In respect of possible mechanisms of MPH-associated bleeding, one possible mechanism could be that OROS-MPH could have caused or triggered nasal bleeding in this case by causing a kind of bleeding diathesis such as thrombocytopenia. The patient had no history of abnormal bleeding, and the bleeding tests and platelet counts were normal. Therefore, it could not have been a consequence of MPH-induced thrombocytopenia. MPH is known to facilitate dopaminergic transmission by blocking dopamine transporters (Volkow et al. 1998; Greenhill 2001). Several different effects of dopamine on platelet aggregation have been previously described. In the micromolar range, these include dopamine-induced platelet aggregation, enhanced adenosine diphosphate (ADP)-induced platelet aggregation, and inhibited epinephrine-induced aggregation (Braunstein et al. 1977). In the nanomolar range, the enhancing effect of dopamine on ADP-induced platelet aggregation has also been observed (Anfossi et al. 1992). Dopamine at high concentrations (5 mM) has been reported to completely inhibit ADP-induced platelet aggregation (Braunstein et al. 1977). In a study of 35 healthy individuals, the platelet aggregatory response to catecholamines was investigated and only one subject showed a response to dopamine (100 μM) alone (Pyo et al. 2003). To date, there has been no investigation of the ADP-dependent effects of dopamine. In a study by Schedel et al. (2008), dopamine was seen to be a coagonist for ADP-induced platelet microaggregate formation and adhesion to collagen. This effect was observed at physiological concentrations of dopamine. Therefore, it could be speculated that the effect of MPH on increasing dopamine may have had an antithrombotic effect in microcirculation and thus caused the bleeding in the nasal mucosal surface, which may be more sensitive to drug effects and bleeding.
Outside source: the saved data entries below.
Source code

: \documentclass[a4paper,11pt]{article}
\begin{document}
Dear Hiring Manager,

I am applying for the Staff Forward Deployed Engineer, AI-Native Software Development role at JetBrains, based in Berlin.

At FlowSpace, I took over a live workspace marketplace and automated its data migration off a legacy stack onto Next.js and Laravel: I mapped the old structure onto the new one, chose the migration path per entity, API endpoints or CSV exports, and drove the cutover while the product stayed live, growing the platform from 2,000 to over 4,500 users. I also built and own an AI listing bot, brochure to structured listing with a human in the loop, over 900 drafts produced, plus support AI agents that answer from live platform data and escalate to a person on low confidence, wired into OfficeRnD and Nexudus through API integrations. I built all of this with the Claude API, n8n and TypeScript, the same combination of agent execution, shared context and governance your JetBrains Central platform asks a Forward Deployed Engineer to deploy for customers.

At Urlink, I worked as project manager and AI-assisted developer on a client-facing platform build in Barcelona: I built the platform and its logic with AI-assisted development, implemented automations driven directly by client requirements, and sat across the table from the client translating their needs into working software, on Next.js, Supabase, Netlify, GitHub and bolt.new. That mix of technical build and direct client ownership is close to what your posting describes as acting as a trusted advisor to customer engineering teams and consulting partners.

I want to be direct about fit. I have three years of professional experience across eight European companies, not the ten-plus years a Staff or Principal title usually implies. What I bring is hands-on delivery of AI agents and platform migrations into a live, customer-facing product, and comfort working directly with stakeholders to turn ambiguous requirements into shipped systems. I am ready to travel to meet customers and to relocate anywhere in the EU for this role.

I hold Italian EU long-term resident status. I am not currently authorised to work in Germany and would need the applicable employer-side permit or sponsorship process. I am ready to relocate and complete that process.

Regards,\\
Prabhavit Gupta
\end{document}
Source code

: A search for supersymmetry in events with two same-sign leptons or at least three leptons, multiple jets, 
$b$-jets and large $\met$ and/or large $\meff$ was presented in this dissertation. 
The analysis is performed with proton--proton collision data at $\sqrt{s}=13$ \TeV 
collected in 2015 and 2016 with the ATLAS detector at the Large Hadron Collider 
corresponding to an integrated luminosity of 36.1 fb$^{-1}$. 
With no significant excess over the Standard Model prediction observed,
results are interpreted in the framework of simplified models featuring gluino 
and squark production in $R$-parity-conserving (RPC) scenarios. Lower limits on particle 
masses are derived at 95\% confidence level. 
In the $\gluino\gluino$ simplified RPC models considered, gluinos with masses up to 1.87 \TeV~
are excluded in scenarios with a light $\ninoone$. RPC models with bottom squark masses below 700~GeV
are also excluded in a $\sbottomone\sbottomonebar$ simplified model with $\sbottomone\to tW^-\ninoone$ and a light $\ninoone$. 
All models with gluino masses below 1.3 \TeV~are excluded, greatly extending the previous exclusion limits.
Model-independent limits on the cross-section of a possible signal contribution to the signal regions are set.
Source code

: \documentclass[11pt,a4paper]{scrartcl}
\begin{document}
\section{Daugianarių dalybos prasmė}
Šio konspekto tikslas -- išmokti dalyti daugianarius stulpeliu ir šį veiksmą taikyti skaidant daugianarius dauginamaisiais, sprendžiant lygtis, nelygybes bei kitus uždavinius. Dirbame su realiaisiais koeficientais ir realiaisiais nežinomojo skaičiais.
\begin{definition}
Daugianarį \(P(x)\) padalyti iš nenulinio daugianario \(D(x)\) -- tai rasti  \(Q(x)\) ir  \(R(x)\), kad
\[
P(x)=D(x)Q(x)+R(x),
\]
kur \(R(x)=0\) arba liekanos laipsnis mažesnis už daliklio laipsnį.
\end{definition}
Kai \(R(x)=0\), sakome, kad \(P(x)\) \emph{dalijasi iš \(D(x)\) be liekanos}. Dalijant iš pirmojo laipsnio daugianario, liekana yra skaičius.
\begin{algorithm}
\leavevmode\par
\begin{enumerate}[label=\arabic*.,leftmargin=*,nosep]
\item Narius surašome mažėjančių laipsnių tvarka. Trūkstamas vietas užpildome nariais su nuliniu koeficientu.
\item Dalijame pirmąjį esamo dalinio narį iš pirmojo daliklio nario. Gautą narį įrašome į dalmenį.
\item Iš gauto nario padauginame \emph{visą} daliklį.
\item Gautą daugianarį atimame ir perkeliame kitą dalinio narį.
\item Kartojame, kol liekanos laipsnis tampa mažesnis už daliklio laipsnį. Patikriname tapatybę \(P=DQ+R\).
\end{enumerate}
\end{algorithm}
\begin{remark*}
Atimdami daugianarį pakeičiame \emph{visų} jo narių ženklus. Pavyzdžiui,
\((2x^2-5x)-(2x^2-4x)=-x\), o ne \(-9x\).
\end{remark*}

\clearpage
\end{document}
Despite these possible explanations, it cannot be said with certainty that MPH was the cause of the bleeding in this case. However, the chronological sequence and response to drug discontinuation in the absence of identifiable medical causes are suggestive of possible causality. Further studies are warranted on this area.
Since this rarely reported adverse event may strongly affect patient compliance, it is necessary for clinicians to be aware of the possibility.
Footnotes
Ethical Disclosures
Protection of human and animal subjects: The author declares that no experiments were performed on humans or animals for this investigation.
Disclosures
No competing financial interests exist.